Louise Schatz | |
Other Names: | Luʼiz Shats |
Birth Name: | Louise Burton McClure |
Birth Date: | 1916 |
Birth Place: | Vancouver, British Columbia, Canada |
Death Date: | 1997 |
Death Place: | Jerusalem, Israel |
Alma Mater: | University of California, Berkeley |
Occupation: | Painter, ceramist, textile designer |
Years Active: | 1930s–1990s |
Spouse: | Bezalel Schatz (married 1948–1978) |
Louise Schatz (née Louise Burton McClure; 1916–1997) was a Canadian-born Israeli painter, ceramist, and textile designer.[1] [2] She is one of the best known abstract watercolorist from Israel.[3] [4] She was active in Berkeley, Big Sur, Haifa, and Jerusalem.[5]

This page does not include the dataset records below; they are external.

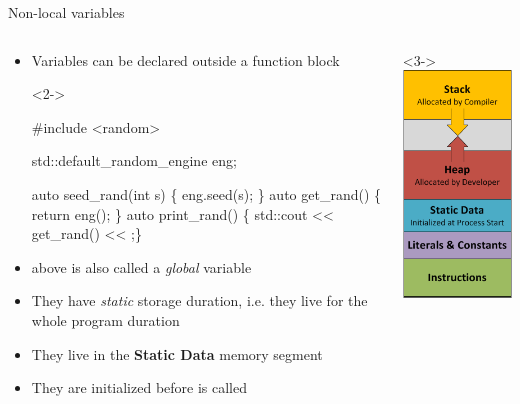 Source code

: \begin{frame}[fragile]{Non-local variables}

  \begin{columns}
    \begin{column}{.75\textwidth}
      \begin{itemize}
      \item Variables can be declared outside a function block
        \begin{codeblock}<2->{
#include <random>

std::default_random_engine eng;

auto seed_rand(int s) \{ eng.seed(s); \}
auto get_rand() \{ return eng(); \}
auto print_rand() \{ std::cout << get_rand() << \bslashn{};\}}\end{codeblock}

      \item<2->  above is also called a \textit{global} variable
      \item<3-> They have \textit{static} storage duration, i.e. they live for the
        whole program duration
      \item<3-> They live in the \textbf{Static Data} memory segment
      \item<4-> They are initialized before  is called
      \end{itemize}

    \end{column}
    \begin{column}{.25\textwidth}<3->
      \centering\includegraphics[height=.5\textheight]{images/process-memory-layout}
    \end{column}
  \end{columns}
\end{frame}

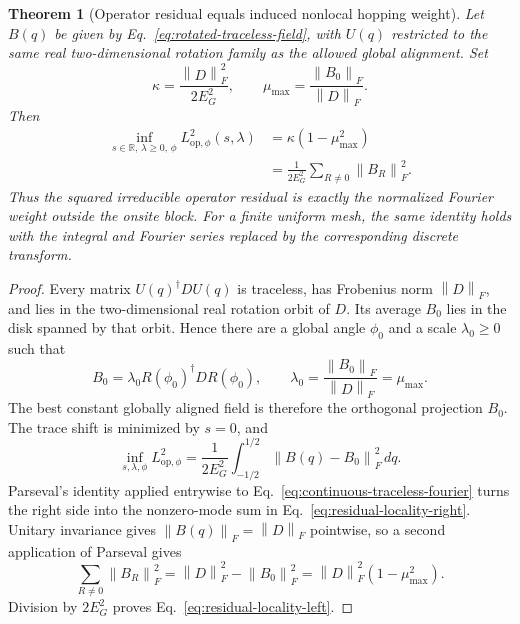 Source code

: \documentclass[11pt]{article}
\newcommand{\norm}[1]{\left\lVert #1\right\rVert}
\newtheorem{theorem}{Theorem}
\begin{document}
\begin{theorem}[Operator residual equals induced nonlocal hopping weight]
\label{thm:residual-locality-identity}
Let $B(q)$ be given by Eq.~\eqref{eq:rotated-traceless-field}, with $U(q)$ restricted to
the same real two-dimensional rotation family as the allowed global alignment. Set
\begin{equation}
 \kappa=\frac{\norm{D}_F^2}{2E_G^2},
 \qquad
 \mu_{\max}=\frac{\norm{B_0}_F}{\norm{D}_F}.
 \label{eq:locality-kappa-mu}
\end{equation}
Then
\begin{align}
 \inf_{s\in\mathbb R,\,\lambda\ge0,\,\phi}
 L_{\mathrm{op},\phi}^2(s,\lambda)
 &=\kappa(1-\mu_{\max}^2)
 \label{eq:residual-locality-left}\\
 &=\frac{1}{2E_G^2}
   \sum_{R\ne0}\norm{B_R}_F^2.
 \label{eq:residual-locality-right}
\end{align}
Thus the squared irreducible operator residual is exactly the normalized Fourier weight
outside the onsite block. For a finite uniform mesh, the same identity holds with the
integral and Fourier series replaced by the corresponding discrete transform.
\end{theorem}

\begin{proof}
Every matrix $U(q)^\dagger D U(q)$ is traceless, has Frobenius norm $\norm D_F$, and lies
in the two-dimensional real rotation orbit of $D$. Its average $B_0$ lies in the disk
spanned by that orbit. Hence there are a global angle $\phi_0$ and a scale
$\lambda_0\ge0$ such that
\[
 B_0=\lambda_0R(\phi_0)^\dagger D R(\phi_0),
 \qquad
 \lambda_0=\frac{\norm{B_0}_F}{\norm{D}_F}=\mu_{\max}.
\]
The best constant globally aligned field is therefore the orthogonal projection $B_0$.
The trace shift is minimized by $s=0$, and
\begin{equation}
 \inf_{s,\lambda,\phi}L_{\mathrm{op},\phi}^2
 =\frac{1}{2E_G^2}
  \int_{-1/2}^{1/2}\norm{B(q)-B_0}_F^2\,dq.
 \label{eq:mean-field-residual}
\end{equation}
Parseval's identity applied entrywise to
Eq.~\eqref{eq:continuous-traceless-fourier} turns the right side into the nonzero-mode
sum in Eq.~\eqref{eq:residual-locality-right}. Unitary invariance gives
$\norm{B(q)}_F=\norm{D}_F$ pointwise, so a second application of Parseval gives
\[
 \sum_{R\ne0}\norm{B_R}_F^2
 =\norm D_F^2-\norm{B_0}_F^2
 =\norm D_F^2(1-\mu_{\max}^2).
\]
Division by $2E_G^2$ proves Eq.~\eqref{eq:residual-locality-left}.
\end{proof}
\end{document}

Louise McClure was born in 1916 in Vancouver, British Columbia, Canada, to a family of English descent. Her father John "Jack" McClure was a vaudeville theatre director.[6] Her mother Evelyn (née Burton) was a dental assistant. At the age of 3, her family moved to Minnesota to be closer to her paternal grandparents. As a result of the Great Depression the McClure family moved to the San Francisco Bay Area for work.
She attended the University of California, Berkeley, where she received a bachelor's degree in art in 1939.[7] [8] During World War II between 1943 and 1945, she worked as a draftsman at a shipyard in San Francisco. She was a member of the "Californian Group of Seven", a Big Sur artist collective from 1945 to 1948.
She married Bezalel "Lilik" Schatz in 1948, the son of sculptor Boris Schatz.[9] [10] In 1951, Bezalel and Louise emigrated to Israel, settling 5 years later in the artist village of Ein Hod. Their home in Ein Hod was designed by architect David Resnick. She did not speak Hebrew nor have strong connections to Israel, besides that of her husband's family.
In 1951, Louise Schatz, Bezalel Schatz, and her sister-in-law Zahara Schatz formed a craft workshop "Yaad" in Israel, rooted in European-American modernism.[11]
Her husband died in Jerusalem in 1978. She died in Jerusalem in 1997. Schatz's work is in museum collections including at the British Museum,[12] and the Israel Museum, Jerusalem.[13]
Louise had two sisters. Her sister Evelyn "Eve" Burton McClure, was the ex-wife of film director Jack Carr; actor Lyle Talbot; novelist Henry Miller; and sculptor Harry Dick Ross.[14]